Greenbury Point's past and future Rediscovering Providence: Scrapping of antenna farm opens intriguing possibilities.


THE CLOSING of the U.S. Navy Ship Research and Development Center on a 231-acre peninsula that juts into the Chesapeake Bay is a momentous decision for Annapolis.

The U.S. Naval Academy is the new owner of this breathtakingly scenic piece of real estate that contains many of the remnants of Providence, the 1648 Puritan community built by Maryland's first European settlers.

The site has been a radio facility going back to 1918. It currently contains 15 giant transmission towers on its antenna farm and provides very low frequency communications for submarines in the Atlantic Ocean. Little archaeological digging has been done there; researchers are understandably eager to sink their trowels into the Greenbury Point soil.

What will the academy do with the peninsula? That is not clear. Along the land, about 30 buildings will be turned over to the academy, which may want to use them. Part of the peninsula has a street grid and the academy's golf club occupies a site on Mill Creek.

Because the communications station site has been off limits to the public, this large, generally undeveloped peninsula is a premier winter bird-staging area.

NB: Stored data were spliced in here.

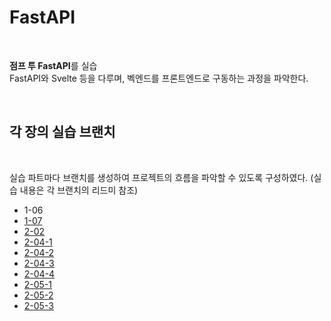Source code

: # FastAPI

<br>

**점프 투 FastAPI**를 실습  
FastAPI와 Svelte 등을 다루며, 벡엔드를 프론트엔드로 구동하는 과정을 파악한다.

<br>

## 각 장의 실습 브랜치

<br>

실습 파트마다 브랜치를 생성하여 프로젝트의 흐름을 파악할 수 있도록 구성하였다. (실습 내용은 각 브랜치의 리드미 참조)

- 1-06
- [1-07](https://github.com/Seona056/FastAPI/tree/1-07)
- [2-02](https://github.com/Seona056/FastAPI/tree/2-02)
- [2-04-1](https://github.com/Seona056/FastAPI/tree/2-04-1)
- [2-04-2](https://github.com/Seona056/FastAPI/tree/2-04-2)
- [2-04-3](https://github.com/Seona056/FastAPI/tree/2-04-3)
- [2-04-4](https://github.com/Seona056/FastAPI/tree/2-04-4)
- [2-05-1](https://github.com/Seona056/FastAPI/tree/2-05-1)
- [2-05-2](https://github.com/Seona056/FastAPI/tree/2-05-2)
- [2-05-3](https://github.com/Seona056/FastAPI/tree/2-05-3)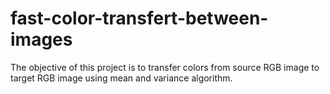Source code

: # fast-color-transfert-between-images
The objective of this project is to transfer colors from source RGB image to target RGB image using mean and variance algorithm.
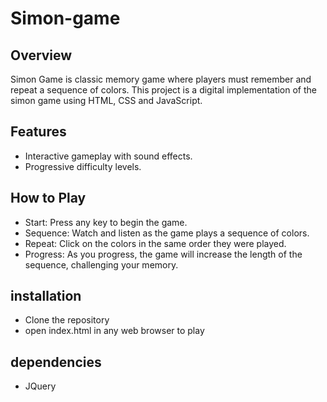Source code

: # Simon-game
## Overview
Simon Game is classic memory game where players must remember and repeat a sequence of colors. This project is a digital implementation of the simon game using HTML, CSS and JavaScript.

## Features
- Interactive gameplay with sound effects.
- Progressive difficulty levels.

## How to Play
- Start: Press any key to begin the game.
- Sequence: Watch and listen as the game plays a sequence of colors.
- Repeat: Click on the colors in the same order they were played.
- Progress: As you progress, the game will increase the length of the sequence, challenging your memory.

## installation
- Clone the repository
- open index.html in any web browser to play

## dependencies
- JQuery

Environmentalists are sure to demand that the academy be as hospitable a landlord to the birds as the U.S. Navy has been.

Yet it would be a pity if the public is not given some type of entry, however limited, to the peninsula and its breathtaking vistas between the Bay Bridge and Annapolis' historic harbor. It would not even have to have road access, which might prove too ecologically disturbing. A gentler way to handle that question might be to designate a visitor area accessible only by boat.

If the future of the ship research and development center property is wisely determined, the peninsula could become an asset that could benefit the whole area.

Because no timetable has been set for dismantling the antenna towers, there is ample period for community discussion of the peninsula's future uses. We expect the academy will be as prudent a protector of this unusual property as was the U.S. Navy so future generations of Marylanders can benefit from its natural beauty.